Setelah berkata itu, ia melempar tubuh Darko.
BRUGHH!
''DARKOOOO!''
Hanya teriakkan kencang yang bisa kulakukan melihat tubuhnya terhempas ke tanah denagn keras. Mata Darko yang terbelalak seolah tidak percaya dirinya akan kalah setragis ini. Kalau ditanya sedih, pastilah aku sedih. Meski aku dan Darko sering bertengkar, tapi ada kalanya kami bisa akur seperti sahabat. Tapi sekarang, Darko..
To Be Continued
"Now , you must realize that our power differ greatly. You've been consumed by his own ambition . And now , you get a result." (Velez Mostar In Chapter 8)
Special Information
1. Grappler merupakan skill Battle Mode 2 dari Job Blader. Bentuk fisiknya seperti cakar. Skill serangannya bernama Crushing Blow yang memiliki damage besar (bisa tembus 30k). Sayangnya, skill ini memiliki akurasi terburuk.

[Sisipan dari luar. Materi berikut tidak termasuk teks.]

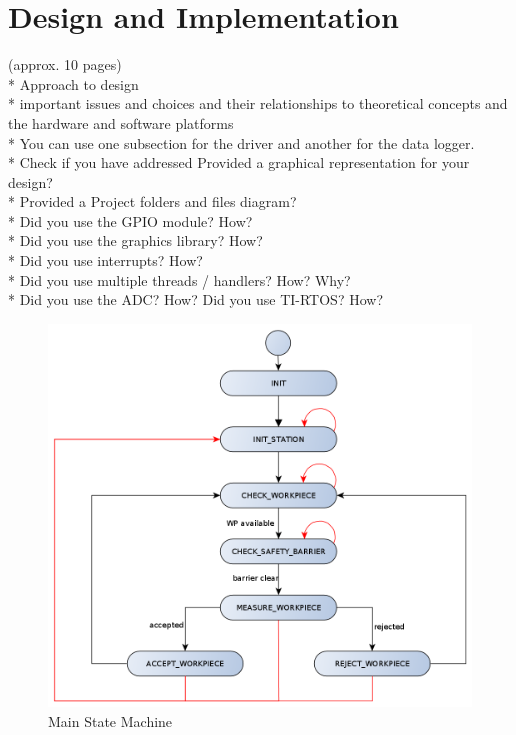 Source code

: \chapter{Design and Implementation}

(approx. 10 pages)\\
* Approach to design\\
* important issues and choices and their relationships to theoretical concepts and the hardware and software platforms\\
* You can use one subsection for the driver and another for the data logger.\\

* Check if you have addressed Provided a graphical representation for your design?\\
* Provided a Project folders and files diagram?\\
* Did you use the GPIO module? How?\\
* Did you use the graphics library? How?\\
* Did you use interrupts? How?\\
* Did you use multiple threads / handlers? How? Why?\\
* Did you use the ADC? How? Did you use TI-RTOS? How?



\begin{figure}[H]
	\begin{center}
		\includegraphics[scale=.50]{media/StateMachine_Main.png} 	
		\caption{Main State Machine}
		\label{fig:statemachine}
	\end{center}
\end{figure}



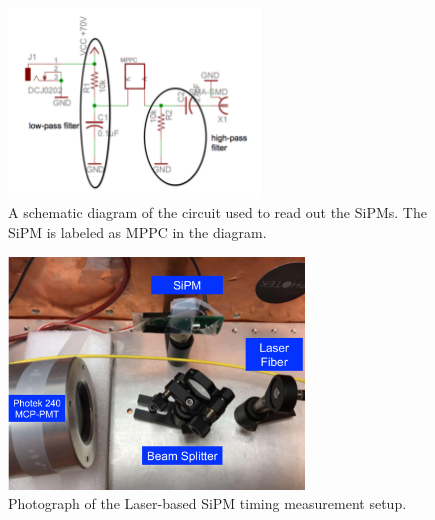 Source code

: \begin{figure}[htbp]
\centering
\includegraphics[width=0.60\textwidth]{figures/CircuitDiagramNew.pdf}
\caption{A schematic diagram of the circuit used to read out the SiPMs. The SiPM is labeled as MPPC in the diagram. }
\label{fig:Circuit}
\end{figure}



\begin{figure}[htbp] 
\centering
\includegraphics[width=0.70\textwidth]{figures/SiPMSetup1.pdf} 
\caption{Photograph of the Laser-based SiPM timing measurement setup.} 
\label{fig:laserSetup} 
\end{figure} 

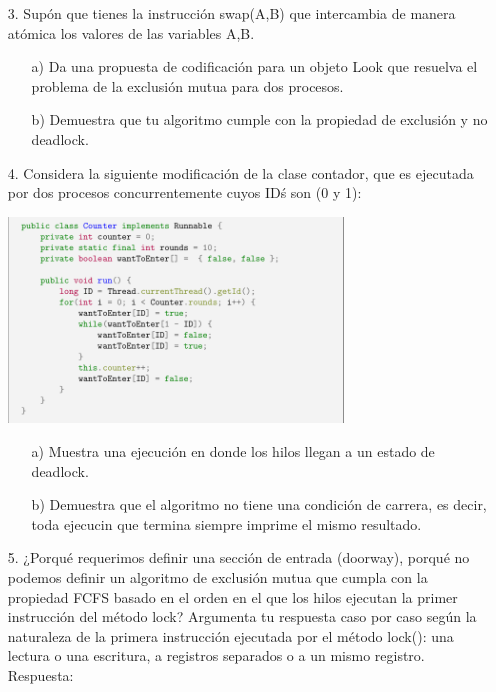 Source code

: \documentclass[12pt, letterpaper]{article}
\begin{document}
\begin{itemize}
\item[3. ]Sup\'on que tienes la instrucci\'on swap(A,B) que intercambia de manera at\'omica los valores de las variables A,B.

\begin{itemize}
\item[a) ]Da una propuesta de codificaci\'on para un objeto Look que resuelva el problema de la exclusi\'on mutua para dos procesos.
\item[b) ]Demuestra que tu algoritmo cumple con la propiedad de exclusi\'on y no deadlock.
\end{itemize}

\item[4. ] Considera la siguiente modificaci\'on de la clase contador, que es ejecutada por dos procesos concurrentemente cuyos ID\' s son (0 y 1):


\begin{center}
\includegraphics[width=0.7\textwidth]{CounterCode.png}\\
\end{center}


\begin{itemize}
\item[a) ]Muestra una ejecuci\'on en donde los hilos llegan a un estado de deadlock. 

\item[b) ] Demuestra que el algoritmo no tiene una condici\'on de carrera, es decir, toda ejecucin que termina siempre imprime el mismo resultado.
\end{itemize}



\item[5. ]¿Porqu\'e requerimos definir una secci\'on de entrada (doorway), porqu\'e no podemos definir un algoritmo de exclusi\'on mutua que cumpla con la propiedad FCFS basado en el orden en el que los hilos ejecutan la primer instrucción del m\'etodo lock? Argumenta tu respuesta caso por caso seg\'un la naturaleza de la primera instrucción ejecutada por el método lock(): una lectura o una
escritura, a registros separados o a un mismo registro.\\
Respuesta:\\


\end{itemize}
\end{document}
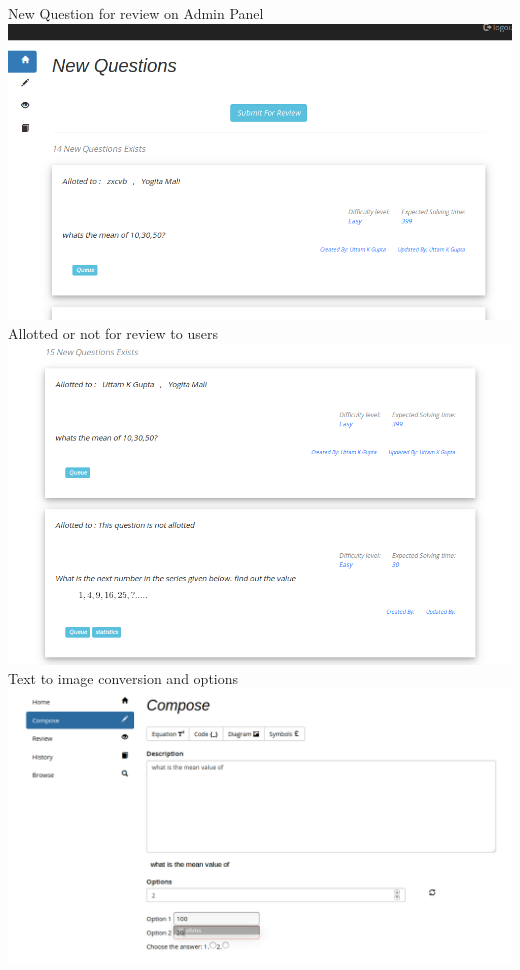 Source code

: \documentclass[a4paper,12pt,oneside]{book}
\begin{document}
\vspace{0.7in}
New Question for review on Admin Panel \\
\includegraphics[scale=0.35]{newquestions.png}	\\

\vspace{2in}
Allotted or not for review to users \\
\includegraphics[scale=0.45]{allotedreview.png}	\\

\vspace{1in}
Text to image conversion and options\\
\includegraphics[scale=0.3]{compose.png}	\\
\end{document}
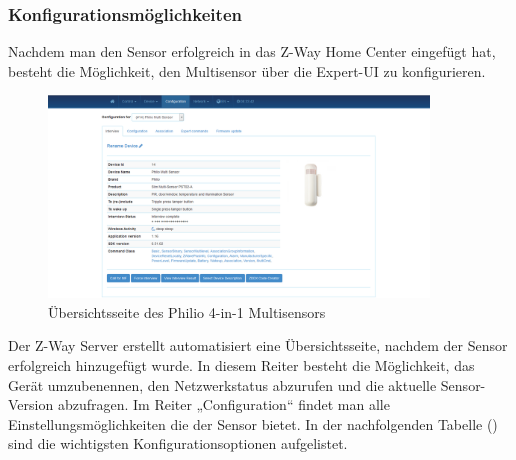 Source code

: \subsubsection{Konfigurationsmöglichkeiten}
Nachdem man den Sensor erfolgreich in das Z-Way Home Center eingefügt hat, besteht die Möglichkeit, den Multisensor über die Expert-UI zu konfigurieren.


\begin{figure}[h!]
	\centering
	\includegraphics[width=0.9\textwidth]{img/Sensorevaluation/PhilioConf1.png}
	\caption{Übersichtsseite des Philio 4-in-1 Multisensors}
	\label{fig:sensorenPhilioConf1}
\end{figure}

Der Z-Way Server erstellt automatisiert eine Übersichtsseite, nachdem der Sensor erfolgreich hinzugefügt wurde. In diesem Reiter besteht die Möglichkeit, das Gerät umzubenennen, den Netzwerkstatus abzurufen und die aktuelle Sensor-Version abzufragen. Im Reiter „Configuration“ findet man alle Einstellungsmöglichkeiten die der Sensor bietet. In der nachfolgenden Tabelle () sind die wichtigsten Konfigurationsoptionen aufgelistet.


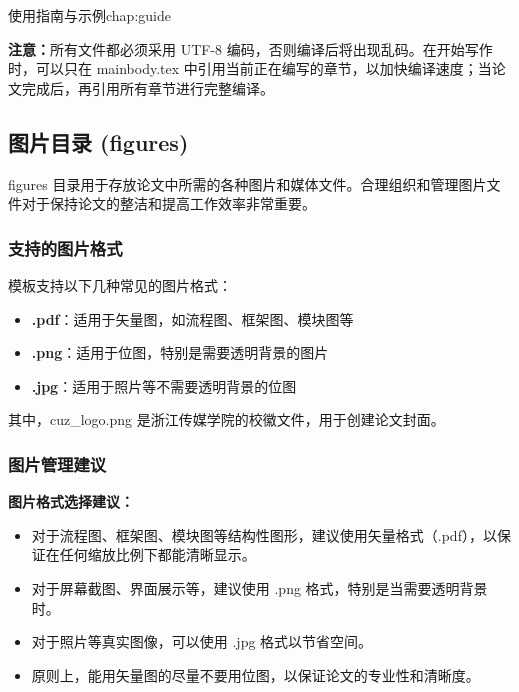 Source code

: \begin{cuzchapter}{使用指南与示例}{chap:guide}
    \begin{leftbar}
        \noindent\textbf{注意：}所有文件都必须采用 UTF-8 编码，否则编译后将出现乱码。在开始写作时，可以只在 mainbody.tex 中引用当前正在编写的章节，以加快编译速度；当论文完成后，再引用所有章节进行完整编译。
    \end{leftbar}

    \subsection{图片目录 (figures)}\label{sub:figures}

    figures 目录用于存放论文中所需的各种图片和媒体文件。合理组织和管理图片文件对于保持论文的整洁和提高工作效率非常重要。

    \subsubsection{支持的图片格式}\label{subsub:image-formats}

    模板支持以下几种常见的图片格式：
    \begin{itemize}
        \item \textbf{.pdf}：适用于矢量图，如流程图、框架图、模块图等
        \item \textbf{.png}：适用于位图，特别是需要透明背景的图片
        \item \textbf{.jpg}：适用于照片等不需要透明背景的位图
    \end{itemize}

    其中，cuz\_logo.png 是浙江传媒学院的校徽文件，用于创建论文封面。

    \subsubsection{图片管理建议}\label{subsub:image-management}

    \begin{leftbar}
        \noindent\textbf{图片格式选择建议：}
        \begin{itemize}
            \item 对于流程图、框架图、模块图等结构性图形，建议使用矢量格式（.pdf），以保证在任何缩放比例下都能清晰显示。
            \item 对于屏幕截图、界面展示等，建议使用 .png 格式，特别是当需要透明背景时。
            \item 对于照片等真实图像，可以使用 .jpg 格式以节省空间。
            \item 原则上，能用矢量图的尽量不要用位图，以保证论文的专业性和清晰度。
        \end{itemize}


\end{leftbar}
\end{cuzchapter}
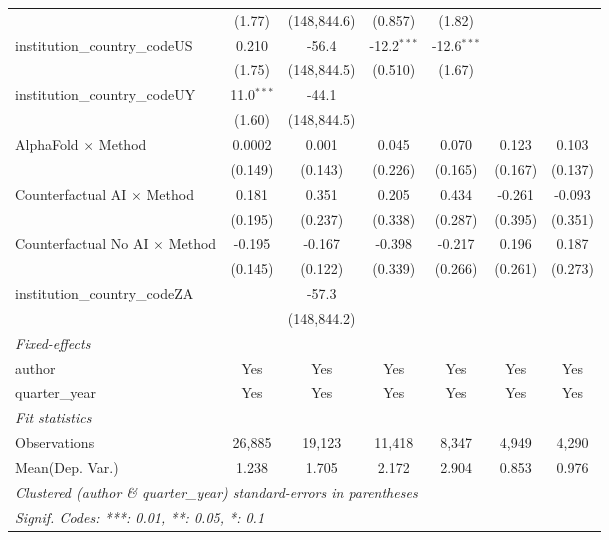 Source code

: \begin{tabular}{lcccccc}
                                         & (1.77)        & (148,844.6)   & (0.857)       & (1.82)        &               &   \\   
   institution\_country\_codeUS          & 0.210         & -56.4         & -12.2$^{***}$ & -12.6$^{***}$ &               &   \\   
                                         & (1.75)        & (148,844.5)   & (0.510)       & (1.67)        &               &   \\   
   institution\_country\_codeUY          & 11.0$^{***}$  & -44.1         &               &               &               &   \\   
                                         & (1.60)        & (148,844.5)   &               &               &               &   \\   
   AlphaFold $\times$ Method             & 0.0002        & 0.001         & 0.045         & 0.070         & 0.123         & 0.103\\   
                                         & (0.149)       & (0.143)       & (0.226)       & (0.165)       & (0.167)       & (0.137)\\   
   Counterfactual AI $\times$ Method     & 0.181         & 0.351         & 0.205         & 0.434         & -0.261        & -0.093\\   
                                         & (0.195)       & (0.237)       & (0.338)       & (0.287)       & (0.395)       & (0.351)\\   
   Counterfactual No AI $\times$ Method  & -0.195        & -0.167        & -0.398        & -0.217        & 0.196         & 0.187\\   
                                         & (0.145)       & (0.122)       & (0.339)       & (0.266)       & (0.261)       & (0.273)\\   
   institution\_country\_codeZA          &               & -57.3         &               &               &               &   \\   
                                         &               & (148,844.2)   &               &               &               &   \\   
   \midrule
   \emph{Fixed-effects}\\
   author                                & Yes           & Yes           & Yes           & Yes           & Yes           & Yes\\  
   quarter\_year                         & Yes           & Yes           & Yes           & Yes           & Yes           & Yes\\  
   \midrule
   \emph{Fit statistics}\\
   Observations                          & 26,885        & 19,123        & 11,418        & 8,347         & 4,949         & 4,290\\  
Mean(Dep. Var.) & 1.238 & 1.705 & 2.172 & 2.904 & 0.853 & 0.976 \\
   \midrule \midrule
   \multicolumn{7}{l}{\emph{Clustered (author \& quarter\_year) standard-errors in parentheses}}\\
   \multicolumn{7}{l}{\emph{Signif. Codes: ***: 0.01, **: 0.05, *: 0.1}}\\
\end{tabular}
\par\endgroup
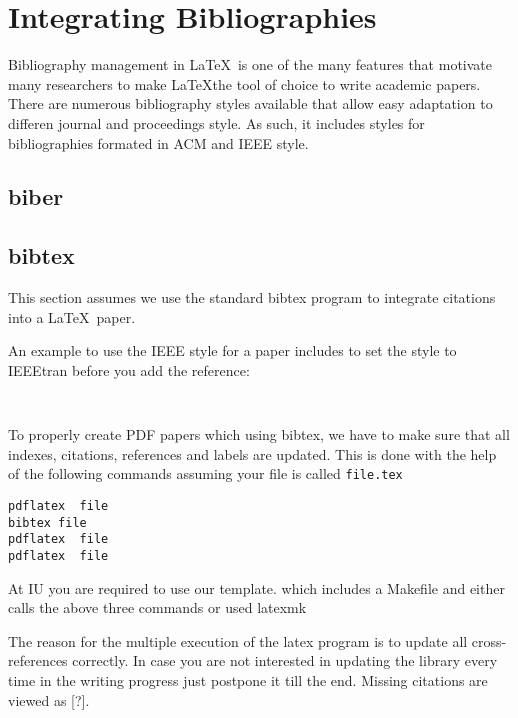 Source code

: \FILENAME

\section{Integrating Bibliographies}
\label{S:bibliographies}

Bibliography management in \LaTeX\ is one of the many features that
motivate many researchers to make \LaTeX the tool of choice to write
academic papers. There are numerous bibliography styles available that
allow easy adaptation to differen journal and proceedings style. As
such, it includes styles for bibliographies formated in ACM and IEEE
style.

\subsection{biber}


\subsection{bibtex}

This section assumes we use the standard bibtex program to integrate
citations into a \LaTeX\ paper.

An example to use the IEEE style for a paper includes to set
the style to IEEEtran before you add the reference:

\begin{verbatim}


\end{verbatim}

To properly create PDF papers which using bibtex, we have to make sure
that all indexes, citations, references and labels are updated. This
is done with the help of the following commands assuming your file is
called \verb|file.tex|

\begin{verbatim}
pdflatex  file
bibtex file
pdflatex  file
pdflatex  file
\end{verbatim}


\begin{IU}
At IU you are required to use our template. which includes a Makefile
and either calls the above three commands or used latexmk
\end{IU}

The reason for the multiple execution of the latex program is to update
all cross-references correctly. In case you are not interested in
updating the library every time in the writing progress just postpone it
till the end. Missing citations are viewed as {[}?{]}.

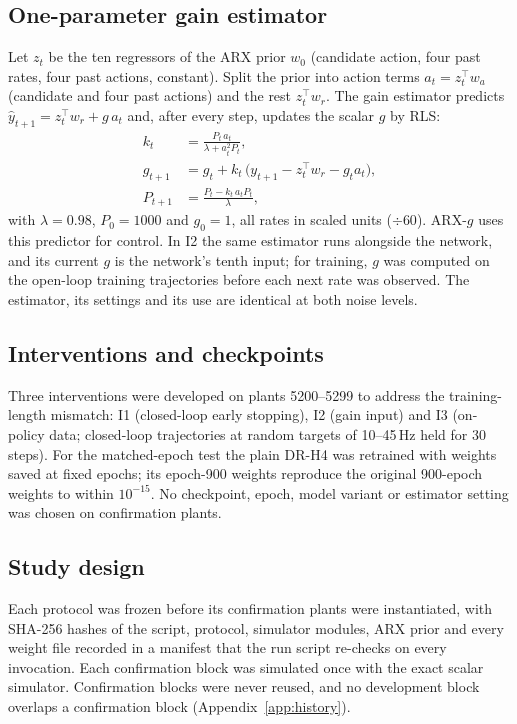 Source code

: \documentclass[11pt]{article}
\newcommand{\Hz}{\,Hz}
\begin{document}
\subsection{One-parameter gain estimator}\label{sec:gain}
Let $z_t$ be the ten regressors of the ARX prior $w_0$ (candidate action, four past rates, four past actions, constant). Split the prior into action terms $a_t=z_t^\top w_a$ (candidate and four past actions) and the rest $z_t^\top w_r$. The gain estimator predicts $\hat y_{t+1}=z_t^\top w_r + g\,a_t$ and, after every step, updates the scalar $g$ by RLS:
\begin{align}
k_t &= \frac{P_t\,a_t}{\lambda + a_t^2 P_t},\nonumber\\
g_{t+1} &= g_t + k_t\,\big(y_{t+1} - z_t^\top w_r - g_t a_t\big),\\
P_{t+1} &= \frac{P_t - k_t\,a_t P_t}{\lambda},\nonumber
\end{align}
with $\lambda=0.98$, $P_0=1000$ and $g_0=1$, all rates in scaled units ($\div60$). ARX-$g$ uses this predictor for control. In I2 the same estimator runs alongside the network, and its current $g$ is the network's tenth input; for training, $g$ was computed on the open-loop training trajectories before each next rate was observed. The estimator, its settings and its use are identical at both noise levels.

\subsection{Interventions and checkpoints}
Three interventions were developed on plants 5200--5299 to address the training-length mismatch: I1 (closed-loop early stopping), I2 (gain input) and I3 (on-policy data; closed-loop trajectories at random targets of 10--45\Hz{} held for 30 steps). For the matched-epoch test the plain DR-H4 was retrained with weights saved at fixed epochs; its epoch-900 weights reproduce the original 900-epoch weights to within $10^{-15}$. No checkpoint, epoch, model variant or estimator setting was chosen on confirmation plants.

\subsection{Study design}
Each protocol was frozen before its confirmation plants were instantiated, with SHA-256 hashes of the script, protocol, simulator modules, ARX prior and every weight file recorded in a manifest that the run script re-checks on every invocation. Each confirmation block was simulated once with the exact scalar simulator. Confirmation blocks were never reused, and no development block overlaps a confirmation block (Appendix~\ref{app:history}).
\end{document}
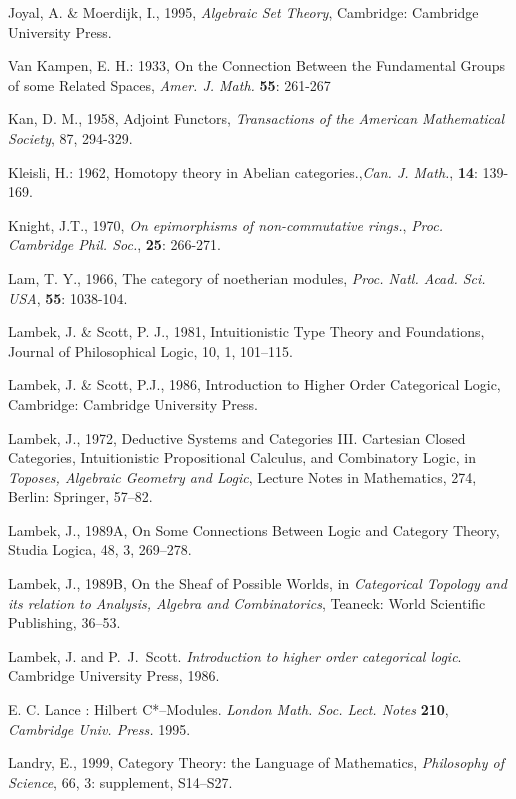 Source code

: \documentclass[12pt]{article}
\theoremstyle{plain}
\theoremstyle{definition}
\numberwithin{equation}{section}
\begin{document}
\begin{thebibliography}{9}
Joyal, A. \& Moerdijk, I., 1995, \emph{Algebraic Set Theory}, Cambridge: Cambridge University Press.  

Van Kampen, E. H.: 1933, On the Connection Between the Fundamental Groups of some Related Spaces, \emph{Amer. J. Math.} \textbf{55}: 261-267

Kan, D. M., 1958, Adjoint Functors, \emph{Transactions of the American Mathematical Society}, 87, 294-329.  

Kleisli, H.: 1962, Homotopy theory in Abelian categories.,{\em Can. J. Math.}, \textbf{14}: 139-169.

Knight, J.T., 1970, \emph{On epimorphisms of non-commutative rings.}, {\em Proc. Cambridge Phil. Soc.},
\textbf{25}: 266-271.

Lam, T. Y., 1966, The category of noetherian modules, {\em Proc. Natl. Acad. Sci. USA}, \textbf{55}: 1038-104.

Lambek, J. \& Scott, P. J., 1981, Intuitionistic Type Theory and Foundations, Journal of Philosophical Logic, 10, 1, 101--115. 

Lambek, J. \& Scott, P.J., 1986, Introduction to Higher Order Categorical Logic, Cambridge: Cambridge University Press. 

Lambek, J., 1972, Deductive Systems and Categories III. Cartesian Closed Categories, Intuitionistic Propositional Calculus, and Combinatory Logic, in {\em Toposes, Algebraic Geometry and Logic}, Lecture Notes in Mathematics, 274, Berlin: Springer, 57--82.  

Lambek, J., 1989A, On Some Connections Between Logic and Category Theory, Studia Logica, 48, 3, 269--278. 

Lambek, J., 1989B, On the Sheaf of Possible Worlds, in {\em Categorical Topology and its relation to Analysis, Algebra and Combinatorics}, Teaneck: World Scientific Publishing, 36--53. 
 
Lambek, J. and P.~J.~Scott. {\em Introduction to higher order categorical logic}. Cambridge University Press, 1986.

E. C. Lance :  Hilbert C*--Modules. \emph{London Math. Soc. Lect. Notes} \textbf{210}, \emph{Cambridge Univ. Press.} 1995.

Landry, E., 1999, Category Theory: the Language of Mathematics, {\em Philosophy of Science}, 66, 3: supplement, S14--S27. 


\end{thebibliography}
\end{document}
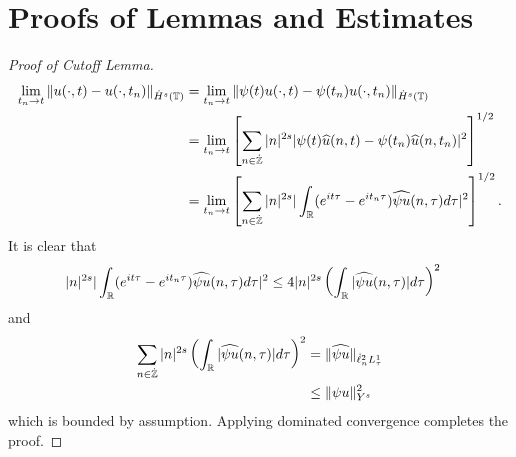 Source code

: \section{Proofs of Lemmas and Estimates}
\begin{proof}[Proof of Cutoff Lemma]
%
%
\begin{equation*}
	\begin{split}
		\lim_{t_{n} \to t} \|u(\cdot, t) - u(\cdot, t_{n})\|_{\dot{H}^s(\mathbb{T})} 
		& = \lim_{t_{n} \to t} \|\psi(t) u(\cdot, t) - \psi(t_n) u(\cdot,
		t_{n})\|_{\dot{H}^s(\mathbb{T})} 
		\\
		& = \lim_{t_n \to t} \left[ \sum_{n \in \dot{\mathbb{Z}}}| n |
		^{2s} | \psi(t)  \widehat{u}(n, t) - \psi(t_n) \widehat{u}(n, t_n) |^2 \right]^{1/2}
		\\
		& = \lim_{t_n \to t} \left[ \sum_{n \in \dot{\mathbb{Z}}} | n |^{2s} | \int_{\mathbb{R}} (e^{it \tau} - e^{it_{n} \tau}) \widehat{\psi u}(n,
		\tau) d \tau |^2 \right]^{1/2}.
	\end{split}
\end{equation*}
		It is clear that
		\begin{equation*}
			\begin{split}
				| n |
				^{2s} | \int_{\mathbb{R}} (e^{it \tau} - e^{it_{n}\tau}) \widehat{\psi u}(n, \tau) d \tau |^2 
		& \le 4  | n |^{2s} \left ( \int_{\mathbb{R}} |\widehat{\psi u}(n, \tau)| d \tau
		\right )^2 
	\end{split}
\end{equation*}
and 
%
%
\begin{equation*}
	\begin{split}
 \sum_{n \in \dot{\mathbb{Z}}} | n |^{2s} \left ( \int_{\mathbb{R}} |\widehat{\psi u}(n, \tau)| d \tau
		\right ) ^2 
		& = \|\widehat{\psi u}\|_{\dot{\ell}_n^2 L_\tau^1}
		\\
		& \le \|\psi u \|_{Y^s}^2 
	\end{split}
\end{equation*}
which is bounded by assumption.
Applying dominated convergence completes the proof. 
\end{proof}
%
%
%
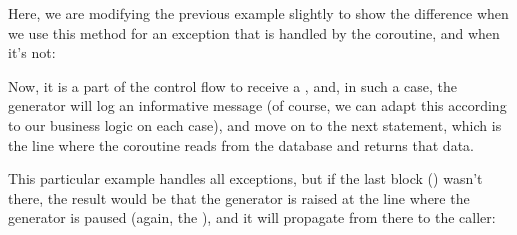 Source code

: \documentclass[a4paper,10pt,english]{sphinxmanual}
\begin{document}
Here, we are modifying the previous example slightly to show the difference when we use
this method for an exception that is handled by the coroutine, and when it’s not:

\begin{sphinxVerbatim}[commandchars=\\\{\}]
 

 
     
             
           
           
\end{sphinxVerbatim}

Now, it is a part of the control flow to receive a , and, in such a case, the
generator will log an informative message (of course, we can adapt this according to our
business logic on each case), and move on to the next  statement, which is the line
where the coroutine reads from the database and returns that data.

This particular example handles all exceptions, but if the last block ()
wasn’t there, the result would be that the generator is raised at the line where the generator
is paused (again, the ), and it will propagate from there to the caller:
\end{document}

Bisa dilihat ketika Darko bisa menghindarinya (akurasi -2000).
2. Diatas sudah dijelaskan kalau Darko berasal dari etnis Bisk. Ciri-ciri etnis Bisk adalah tanda berkat dikening biasanya hanya terlihat samar-samar atau kadang tidak ada sama sekali. Kebanyakan orang Bisk memang masyarakat kelas bawah yang bekerja sebagai pekerja kasar atau paling tinggi sebagai atlit. Sangat jarang etnis Bisk bisa diterima sebagai prajurit. (Hanya menurut author)
3. Kalau dilihat, ada beberapa karakter yang nama belakangnya berakhiran –vic. Ini disebabkan karena author sangat suka dengan nama-nama orang Balkan (Eks Yugoslavia) selain Jepang tentunya.
Akhirnya selesai juga Under Attack Chapter 8. Tentu aku tidak mau kalah ketika melihat author-author lain sudah memposting update terbarunya. Dan sesungguhnya ada hal kecil yang membuatku sedih dengan fanfic ini. Selain updatenya yang lama, karakter Darko Volkovic mungkin akan dihapus sehubungan dengan adanya karakter dari fanfic lain yang gaya bertarungnya hampir sama dengan Darko. Meski masih sebatas ide tapi demi menghormati, saya pun mungkin akan menghilangkannya. Mungkin jika ada sifat Darko yang tidak disenangi pembaca, mohon maafkanlah dia.